Amity had been closely monitoring the development since the disaster took place. Dialogues and discussions between Amity and NCCP since December 22 led to a decision of a joint relief project. Throughout the Christmas holidays, NCCP conducted ground need assessment and proposed an initial relief plan. With first-hand needs analyses from NCCP, and leveraging the rich disaster-relief experience of Amity’s Nanjing Headquarters, Amity Hong Kong Office applied on December 26 to the Hong Kong Disaster Relief Fund. The donation was granted through the fast-track mechanism promptly. The Consulate General of the Philippines in Hong Kong issued a letter of appreciation in recognition of the quick responses on the part of both DRF and Amity Foundation.
Amity and NCCP are both members of the Christian ecumenical network ACT Alliance with 140 members working together to provide humanitarian aid and fund social development projects to people in need worldwide.

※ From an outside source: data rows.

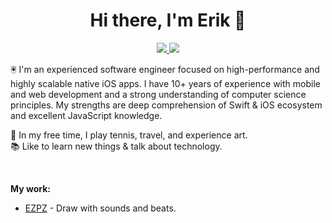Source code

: <h1 align='center'>
  Hi there, I'm Erik 👋
</h1>

<p align='center'>
  <a href="https://www.linkedin.com/in/erik-drobne-a89a8694">
    <img src="https://img.shields.io/badge/LinkedIn-0077B5?style=for-the-badge&logo=linkedin&logoColor=white"/>
  </a>
  <a href="#">
    <img src="https://komarev.com/ghpvc/?username=erikdrobne&style=for-the-badge"/>
  </a>
</p>

🖲 I'm an experienced software engineer focused on high-performance and highly scalable native iOS apps.
I have 10+ years of experience with mobile and web development and a strong understanding of computer science principles. 
My strengths are deep comprehension of Swift & iOS ecosystem and excellent JavaScript knowledge.


🎾 In my free time, I play tennis, travel, and experience art.<br/>
📚 Like to learn new things & talk about technology.

<br/>

**My work:**
- [EZPZ](https://apps.apple.com/us/app/ezpz-doodle-loop-techno/id6444683778) - Draw with sounds and beats.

Amity has provided disaster relief to the Philippines for five times, including in the aftermath of Typhoon Haiyan (2013), Typhoon Mangkhut (2018) and Typhoon Vamco (2020).
NCCP’s work in the Philippines is backed through a country-wide local network, which not only includes NCCP member churches, but numerous ecumenical organizations and local community leaders. Such a network has proven to be particularly important in times of major disasters in this country, consisting of many island communities.
During implementation of the joint relief project, NCCP and its ecumenical partners had to overcome severe logistical challenges due to complete destruction of infrastructure and communication in the target areas. The urgency to deliver the supplies was hindered by a present surge of Covid-19 and the remoteness of the affected target communities, which could be only accessed through long trips on the road and exhausting boat rides spanning dozens of hours. Ultimately, the success of the operation owed much to the many hours of coordination and preparation with bottom-up contributions from local partners.
The joint relief project was able to leverage a supportive ecumenical network with 65 local churches and volunteer groups. Thanks to this network, the project delivered drinking water, rice, dried fish, canned food, beans, sugar, cooking oil to 2,360 households in Southern Leyte Province and completed all distribution on 19 January.
In a debriefing Zoom session involving personnel from the two ACT Alliance members, it was recognized that “collapsing into 16 days all the activities of coordination, identification of beneficiaries, canvassing and tendering of relief items, packaging, transport, organizing volunteers, putting Covid-19 security measures in place, and last but not least, ensuring all distribution be done in fair and just manners, was a major challenge of the program,” explained Ms Tong Su, the Project Coordinator of Amity Foundation Hong Kong.
Bishop Jerome Baris, Chairman of the Eastern Visayas Regional Ecumenical Council( EVREC) shared in the debriefing that the actual aid distribution operation was efficiently completed within 5 days. Through the coordinated effort the most vulnerable people in 9 barangays have been served.
Mr Edward Santos, Assistant Program Secretary of NCCP’s FWS Humanitarian Response division, and Mr Almond Del Rosario, NCCP’s Emergency Response Officer, braved the long and treacherous journeys to the affected areas in Southern Leyte from Metro Manila to coordinate and oversee the relief project. Both of them witnessed the vast scale of devastation and felt there was still a huge gap between aid already provided and what is still in need. When sharing his experience, Almond said: “My heart was melting as I told those who were not listed as beneficiaries that we could not help them because there were just too little resources.”
Anthony Tong, Executive Director of Amity Foundation Hong Kong, called the timely and successful implementation a miracle, as the ecumenical partnership between the two ACT Alliance member organizations shifted to a high gear in the face of multiple challenges due to the widespread destruction and Covid-19 Pandemic.
In this regard, this year’s unity statement of the NCCP and the Catholic Bishops’ Conference of the Philippines is relevant: “Christians must unite in solidarity with the most vulnerable among us. The Filipino people are in need of accompaniment and aid in these difficult times.”